**TASK DESCRIPTION:** Lines below containing the word "will" should be copied out.

**DATA TO PROCESS:**
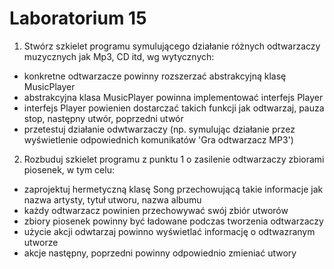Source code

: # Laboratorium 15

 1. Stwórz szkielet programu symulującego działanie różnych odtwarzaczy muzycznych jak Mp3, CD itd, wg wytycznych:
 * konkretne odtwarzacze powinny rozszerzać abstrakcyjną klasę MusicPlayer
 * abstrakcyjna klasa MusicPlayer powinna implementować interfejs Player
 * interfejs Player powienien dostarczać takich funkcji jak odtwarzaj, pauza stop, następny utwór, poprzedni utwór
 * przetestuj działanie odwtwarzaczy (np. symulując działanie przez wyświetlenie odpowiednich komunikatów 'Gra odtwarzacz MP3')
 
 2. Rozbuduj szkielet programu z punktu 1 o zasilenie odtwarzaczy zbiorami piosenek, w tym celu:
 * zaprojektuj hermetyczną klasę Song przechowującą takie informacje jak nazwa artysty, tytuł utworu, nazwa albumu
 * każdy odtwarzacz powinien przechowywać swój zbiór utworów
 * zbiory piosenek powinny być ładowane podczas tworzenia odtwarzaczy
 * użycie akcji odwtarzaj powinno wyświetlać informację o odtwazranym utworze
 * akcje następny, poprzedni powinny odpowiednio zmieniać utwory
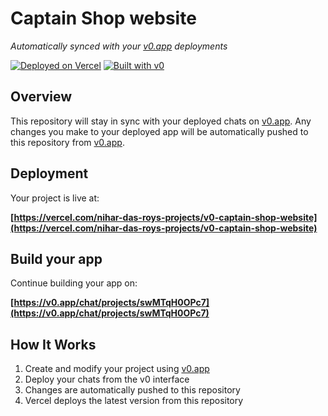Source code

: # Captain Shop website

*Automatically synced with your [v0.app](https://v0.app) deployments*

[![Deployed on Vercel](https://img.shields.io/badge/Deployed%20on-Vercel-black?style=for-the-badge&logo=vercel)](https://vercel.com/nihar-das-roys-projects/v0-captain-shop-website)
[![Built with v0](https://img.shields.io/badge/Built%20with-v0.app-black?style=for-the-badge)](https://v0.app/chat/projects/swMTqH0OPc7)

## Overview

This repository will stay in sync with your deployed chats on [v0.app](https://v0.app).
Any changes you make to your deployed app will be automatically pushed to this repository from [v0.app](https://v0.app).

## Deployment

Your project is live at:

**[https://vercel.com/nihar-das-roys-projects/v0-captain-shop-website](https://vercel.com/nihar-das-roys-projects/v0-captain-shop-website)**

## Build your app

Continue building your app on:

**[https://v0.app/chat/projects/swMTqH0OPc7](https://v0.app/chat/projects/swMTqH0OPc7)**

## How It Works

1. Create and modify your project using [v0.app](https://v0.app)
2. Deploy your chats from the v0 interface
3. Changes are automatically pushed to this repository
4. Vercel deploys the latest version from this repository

**WRITTEN ANSWER:**
This repository will stay in sync with your deployed chats on [v0.app](https://v0.app).
Any changes you make to your deployed app will be automatically pushed to this repository from [v0.app](https://v0.app).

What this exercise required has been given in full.